◆ How to complete this task ◆
Go through the data below and return each line where the string "current" occurs.

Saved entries
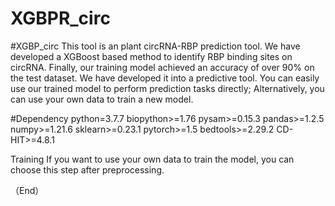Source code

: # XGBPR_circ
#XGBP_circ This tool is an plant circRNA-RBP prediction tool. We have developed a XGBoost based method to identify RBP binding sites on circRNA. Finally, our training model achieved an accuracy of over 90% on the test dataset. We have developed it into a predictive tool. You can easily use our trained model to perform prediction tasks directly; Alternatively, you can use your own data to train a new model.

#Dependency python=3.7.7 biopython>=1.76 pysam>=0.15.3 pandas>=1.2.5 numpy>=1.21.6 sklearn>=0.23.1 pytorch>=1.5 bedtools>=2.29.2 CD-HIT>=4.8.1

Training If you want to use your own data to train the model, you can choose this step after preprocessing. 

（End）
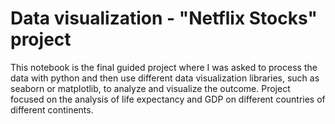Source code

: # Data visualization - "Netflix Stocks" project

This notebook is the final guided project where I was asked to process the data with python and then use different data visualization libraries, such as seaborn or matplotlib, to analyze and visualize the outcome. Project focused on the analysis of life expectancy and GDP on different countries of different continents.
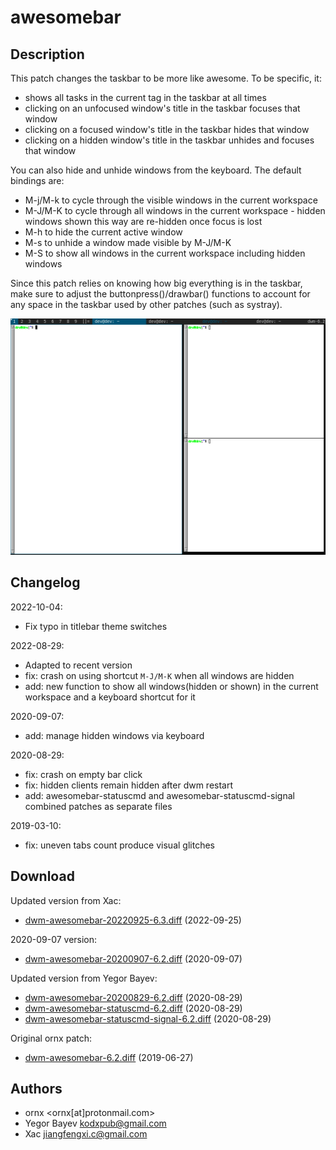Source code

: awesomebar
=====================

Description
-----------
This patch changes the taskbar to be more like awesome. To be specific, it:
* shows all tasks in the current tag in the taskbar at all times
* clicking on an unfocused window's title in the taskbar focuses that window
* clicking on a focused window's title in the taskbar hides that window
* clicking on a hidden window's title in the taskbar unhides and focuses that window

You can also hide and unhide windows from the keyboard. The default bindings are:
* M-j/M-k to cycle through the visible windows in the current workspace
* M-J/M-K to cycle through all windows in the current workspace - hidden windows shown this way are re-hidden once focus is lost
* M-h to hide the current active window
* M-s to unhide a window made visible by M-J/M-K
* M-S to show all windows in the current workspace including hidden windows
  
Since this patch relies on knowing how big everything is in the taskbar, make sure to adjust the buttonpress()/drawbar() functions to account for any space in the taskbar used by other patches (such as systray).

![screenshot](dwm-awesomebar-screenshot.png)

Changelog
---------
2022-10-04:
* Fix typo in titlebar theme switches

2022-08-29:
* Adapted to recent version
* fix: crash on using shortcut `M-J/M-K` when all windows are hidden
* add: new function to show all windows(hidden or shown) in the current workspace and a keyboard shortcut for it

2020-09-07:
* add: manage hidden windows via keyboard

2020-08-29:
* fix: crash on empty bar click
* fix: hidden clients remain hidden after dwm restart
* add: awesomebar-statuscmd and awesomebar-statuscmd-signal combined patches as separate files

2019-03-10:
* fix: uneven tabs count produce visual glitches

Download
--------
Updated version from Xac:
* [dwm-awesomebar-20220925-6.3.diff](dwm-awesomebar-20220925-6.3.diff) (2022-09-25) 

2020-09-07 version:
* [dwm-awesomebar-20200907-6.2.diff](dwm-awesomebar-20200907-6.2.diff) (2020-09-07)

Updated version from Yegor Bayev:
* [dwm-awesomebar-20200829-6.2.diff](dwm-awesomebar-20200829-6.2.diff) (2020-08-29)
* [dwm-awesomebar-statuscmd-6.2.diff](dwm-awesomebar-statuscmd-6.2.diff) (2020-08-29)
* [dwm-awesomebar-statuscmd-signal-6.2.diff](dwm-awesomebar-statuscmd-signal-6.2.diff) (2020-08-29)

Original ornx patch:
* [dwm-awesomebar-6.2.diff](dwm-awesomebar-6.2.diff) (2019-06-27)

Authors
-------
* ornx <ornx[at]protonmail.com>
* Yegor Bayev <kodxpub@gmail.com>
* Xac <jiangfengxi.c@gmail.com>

◆ Response for this exercise ◆
* shows all tasks in the current tag in the taskbar at all times
* M-j/M-k to cycle through the visible windows in the current workspace
* M-J/M-K to cycle through all windows in the current workspace - hidden windows shown this way are re-hidden once focus is lost
* M-h to hide the current active window
* M-S to show all windows in the current workspace including hidden windows
* add: new function to show all windows(hidden or shown) in the current workspace and a keyboard shortcut for it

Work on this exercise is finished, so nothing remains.